*Exercise material:*
══════════════════════════════
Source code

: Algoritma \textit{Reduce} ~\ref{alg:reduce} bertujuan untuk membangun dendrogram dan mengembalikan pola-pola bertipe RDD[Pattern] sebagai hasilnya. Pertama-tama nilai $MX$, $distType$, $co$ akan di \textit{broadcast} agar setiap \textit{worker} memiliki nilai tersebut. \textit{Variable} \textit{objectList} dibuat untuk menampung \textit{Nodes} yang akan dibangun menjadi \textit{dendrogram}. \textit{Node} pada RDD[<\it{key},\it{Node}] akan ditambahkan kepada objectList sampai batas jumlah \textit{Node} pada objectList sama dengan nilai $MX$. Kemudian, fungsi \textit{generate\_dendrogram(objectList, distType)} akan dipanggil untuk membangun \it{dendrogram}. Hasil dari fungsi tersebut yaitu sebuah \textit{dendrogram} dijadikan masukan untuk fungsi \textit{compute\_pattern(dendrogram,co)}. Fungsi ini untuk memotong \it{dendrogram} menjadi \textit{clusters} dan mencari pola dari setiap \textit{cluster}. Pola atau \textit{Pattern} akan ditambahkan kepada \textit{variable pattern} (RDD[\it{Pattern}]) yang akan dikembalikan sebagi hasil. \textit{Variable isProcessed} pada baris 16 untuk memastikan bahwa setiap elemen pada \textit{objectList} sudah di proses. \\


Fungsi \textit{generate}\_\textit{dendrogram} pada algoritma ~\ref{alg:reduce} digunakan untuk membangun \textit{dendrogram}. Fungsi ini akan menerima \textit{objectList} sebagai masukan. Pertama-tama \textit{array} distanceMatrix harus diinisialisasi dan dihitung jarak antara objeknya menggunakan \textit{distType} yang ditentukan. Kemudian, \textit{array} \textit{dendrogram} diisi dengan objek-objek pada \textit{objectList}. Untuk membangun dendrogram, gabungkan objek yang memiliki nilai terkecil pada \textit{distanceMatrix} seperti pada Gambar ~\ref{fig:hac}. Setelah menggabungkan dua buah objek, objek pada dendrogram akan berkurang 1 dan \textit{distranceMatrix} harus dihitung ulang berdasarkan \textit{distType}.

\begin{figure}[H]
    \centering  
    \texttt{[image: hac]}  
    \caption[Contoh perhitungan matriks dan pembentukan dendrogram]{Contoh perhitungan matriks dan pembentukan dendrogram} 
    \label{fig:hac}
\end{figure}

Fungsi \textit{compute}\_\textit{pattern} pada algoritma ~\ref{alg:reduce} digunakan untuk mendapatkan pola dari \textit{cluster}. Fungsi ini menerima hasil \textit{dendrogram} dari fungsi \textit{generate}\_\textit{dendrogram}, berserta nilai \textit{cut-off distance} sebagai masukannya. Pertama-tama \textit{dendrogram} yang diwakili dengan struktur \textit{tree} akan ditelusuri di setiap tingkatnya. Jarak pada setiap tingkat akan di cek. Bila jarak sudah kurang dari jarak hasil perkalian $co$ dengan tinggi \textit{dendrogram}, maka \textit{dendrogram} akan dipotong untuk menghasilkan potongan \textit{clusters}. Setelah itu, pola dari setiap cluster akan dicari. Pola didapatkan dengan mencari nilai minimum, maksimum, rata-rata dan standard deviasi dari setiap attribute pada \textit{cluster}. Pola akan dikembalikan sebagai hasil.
══════════════════════════════
*Exercise requirements:*
Each entry above should be retyped exactly, with nothing missed.

*Task answer:*
Source code

: Algoritma \textit{Reduce} ~\ref{alg:reduce} bertujuan untuk membangun dendrogram dan mengembalikan pola-pola bertipe RDD[Pattern] sebagai hasilnya. Pertama-tama nilai $MX$, $distType$, $co$ akan di \textit{broadcast} agar setiap \textit{worker} memiliki nilai tersebut. \textit{Variable} \textit{objectList} dibuat untuk menampung \textit{Nodes} yang akan dibangun menjadi \textit{dendrogram}. \textit{Node} pada RDD[<\it{key},\it{Node}] akan ditambahkan kepada objectList sampai batas jumlah \textit{Node} pada objectList sama dengan nilai $MX$. Kemudian, fungsi \textit{generate\_dendrogram(objectList, distType)} akan dipanggil untuk membangun \it{dendrogram}. Hasil dari fungsi tersebut yaitu sebuah \textit{dendrogram} dijadikan masukan untuk fungsi \textit{compute\_pattern(dendrogram,co)}. Fungsi ini untuk memotong \it{dendrogram} menjadi \textit{clusters} dan mencari pola dari setiap \textit{cluster}. Pola atau \textit{Pattern} akan ditambahkan kepada \textit{variable pattern} (RDD[\it{Pattern}]) yang akan dikembalikan sebagi hasil. \textit{Variable isProcessed} pada baris 16 untuk memastikan bahwa setiap elemen pada \textit{objectList} sudah di proses. \\


Fungsi \textit{generate}\_\textit{dendrogram} pada algoritma ~\ref{alg:reduce} digunakan untuk membangun \textit{dendrogram}. Fungsi ini akan menerima \textit{objectList} sebagai masukan. Pertama-tama \textit{array} distanceMatrix harus diinisialisasi dan dihitung jarak antara objeknya menggunakan \textit{distType} yang ditentukan. Kemudian, \textit{array} \textit{dendrogram} diisi dengan objek-objek pada \textit{objectList}. Untuk membangun dendrogram, gabungkan objek yang memiliki nilai terkecil pada \textit{distanceMatrix} seperti pada Gambar ~\ref{fig:hac}. Setelah menggabungkan dua buah objek, objek pada dendrogram akan berkurang 1 dan \textit{distranceMatrix} harus dihitung ulang berdasarkan \textit{distType}.

\begin{figure}[H]
    \centering  
    \texttt{[image: hac]}  
    \caption[Contoh perhitungan matriks dan pembentukan dendrogram]{Contoh perhitungan matriks dan pembentukan dendrogram} 
    \label{fig:hac}
\end{figure}

Fungsi \textit{compute}\_\textit{pattern} pada algoritma ~\ref{alg:reduce} digunakan untuk mendapatkan pola dari \textit{cluster}. Fungsi ini menerima hasil \textit{dendrogram} dari fungsi \textit{generate}\_\textit{dendrogram}, berserta nilai \textit{cut-off distance} sebagai masukannya. Pertama-tama \textit{dendrogram} yang diwakili dengan struktur \textit{tree} akan ditelusuri di setiap tingkatnya. Jarak pada setiap tingkat akan di cek. Bila jarak sudah kurang dari jarak hasil perkalian $co$ dengan tinggi \textit{dendrogram}, maka \textit{dendrogram} akan dipotong untuk menghasilkan potongan \textit{clusters}. Setelah itu, pola dari setiap cluster akan dicari. Pola didapatkan dengan mencari nilai minimum, maksimum, rata-rata dan standard deviasi dari setiap attribute pada \textit{cluster}. Pola akan dikembalikan sebagai hasil.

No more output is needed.